Last month, AB InBev said that it would sell SABMiller's assets in the Czech Republic, Hungary, Poland, Romania and Slovakia, including the rights to Pilsner Urquell outside the US before the European regulator takes a call on whether to approve its $104 billion proposed acquisition of its London-based rival (See: AB InBev to sell Central, Eastern European brewing assets to win EU antitrust approval) "We have looked into them but we won't raise our hand to buy," Akiyoshi Koji, president of Asahi Group said in an interview.

Instead, Asahi will focus on raising sales of the Peroni, Grolsch and Meantime beer brands that it agreed to buy from SABMiller last month for 2.55 billion.

The purchase by Asahi, which covers the premium brands and their related businesses in Italy, the Netherlands, the UK and internationally, is conditional on the AB InBev-SABMiller deal getting regulatory approvals.

In order to satisfactorily meet potential regulatory concerns in various countries, SABMiller has agreed to sell its 49-per cent stake in CR Snow to joint-venture partner China Resources Beer. It has also agreed to protect South African jobs and create a $69-million fund to support the local beer industry to gain approval from the South African Competition Commission.

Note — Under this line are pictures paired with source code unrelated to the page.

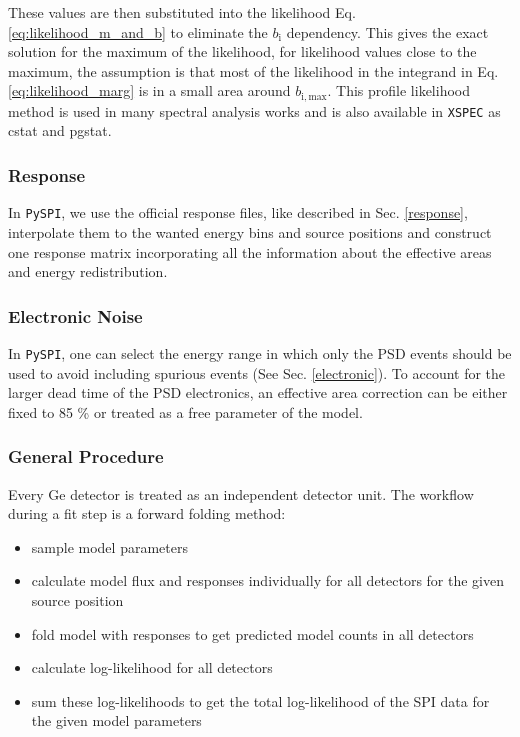 \documentclass[twocolumn,traditabstract]{aa}
\begin{document}
These values are then substituted into the likelihood Eq. \ref{eq:likelihood_m_and_b} to eliminate the $b_{\mathrm{i}}$ dependency. This gives the exact solution for the maximum of the likelihood, for likelihood values close to the maximum, the assumption is that most of the likelihood in the integrand in Eq. \ref{eq:likelihood_marg} is in a small area around $b_{\mathrm{i,max}}$.
This profile likelihood method is used in many spectral analysis works \citep[e.g.][]{profile2, profile1} and is also available in {\tt XSPEC} \citep{xspec} as cstat and pgstat.

\subsubsection{Response}

In {\tt PySPI}, we use the official response files, like described in Sec. \ref{response}, interpolate them to the wanted energy bins and source positions and construct one response matrix incorporating all the information about the effective areas and energy redistribution.

\subsubsection{Electronic Noise}

In {\tt PySPI}, one can select the energy range in which only the PSD events should be used to avoid including spurious events (See Sec. \ref{electronic}). To account for the larger dead time of the PSD electronics, an effective area correction can be either fixed to 85 \% \citep{spi_electronic_noise} or treated as a free parameter of the model.

\subsubsection{General Procedure}

Every Ge detector is treated as an independent detector unit. The workflow during a fit step is a forward folding method:
\begin{itemize}
  \item sample model parameters
  \item calculate model flux and responses individually for all detectors for the given source position
  \item fold model with responses to get predicted model counts in all detectors
  \item calculate log-likelihood for all detectors
  \item sum these log-likelihoods to get the total log-likelihood of the SPI data for the given model parameters
\end{itemize}
\end{document}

AB InBev, which owns Stella Artois, Budweiser and Corona, has already struck a deal to sell SABMiller's 58-per cent stake in MillerCoors to Molson Coors for $12 billion to allay competition concerns in the US and earlier this week agreed to an asset swap with Brazilian brewing company Ambev of its businesses in Latin America. (Anheuser-Busch InBev to swap Latin American assets with Brazil's Ambev) The European regulator has said that it will take a decision on 24 May. It could either approve the acquisition or take it forward to a phase-two review, but it appears that AB InBev plans to obtain approval in the first phase itself as the second phase could be time consuming.

In October 2015, AB InBev offered to buy SABMiller for £44 ($68) per share to become the world's biggest beer company with about 30 per cent share of the global beer market (SABMiller agrees to £44 per share takeover bid from Anheuser-Busch InBev).